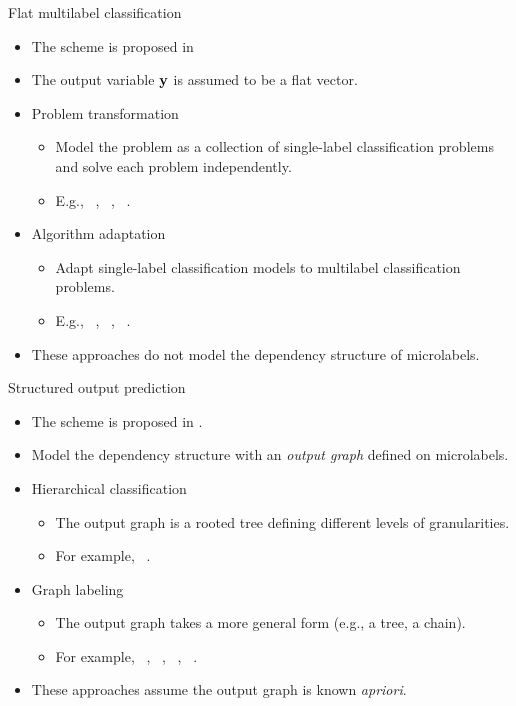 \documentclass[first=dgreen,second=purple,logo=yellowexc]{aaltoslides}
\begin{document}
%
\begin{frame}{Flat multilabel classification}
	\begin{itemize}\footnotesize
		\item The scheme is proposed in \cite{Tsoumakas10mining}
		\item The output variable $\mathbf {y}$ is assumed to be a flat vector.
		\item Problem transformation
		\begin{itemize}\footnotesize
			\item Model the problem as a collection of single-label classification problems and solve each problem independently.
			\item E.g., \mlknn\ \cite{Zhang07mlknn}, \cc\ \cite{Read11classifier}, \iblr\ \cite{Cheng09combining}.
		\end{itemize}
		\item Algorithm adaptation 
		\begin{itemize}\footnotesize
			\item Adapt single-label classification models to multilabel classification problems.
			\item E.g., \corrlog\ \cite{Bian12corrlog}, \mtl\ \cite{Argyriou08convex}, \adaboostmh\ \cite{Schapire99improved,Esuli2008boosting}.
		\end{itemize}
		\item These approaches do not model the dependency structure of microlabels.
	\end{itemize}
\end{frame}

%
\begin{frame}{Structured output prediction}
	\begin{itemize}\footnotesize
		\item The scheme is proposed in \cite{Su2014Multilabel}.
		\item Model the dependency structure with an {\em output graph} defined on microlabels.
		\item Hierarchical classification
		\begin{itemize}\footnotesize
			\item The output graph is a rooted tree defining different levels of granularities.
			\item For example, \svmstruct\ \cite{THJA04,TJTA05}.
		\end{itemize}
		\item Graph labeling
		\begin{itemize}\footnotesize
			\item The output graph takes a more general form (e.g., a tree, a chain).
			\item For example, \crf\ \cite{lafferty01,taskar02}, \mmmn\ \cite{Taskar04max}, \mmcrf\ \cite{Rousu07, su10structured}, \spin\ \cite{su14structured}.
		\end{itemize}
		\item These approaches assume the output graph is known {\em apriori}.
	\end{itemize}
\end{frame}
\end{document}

================================

Work out the number of lines in the entries above that hold the word "dependency", giving the number without comment.

2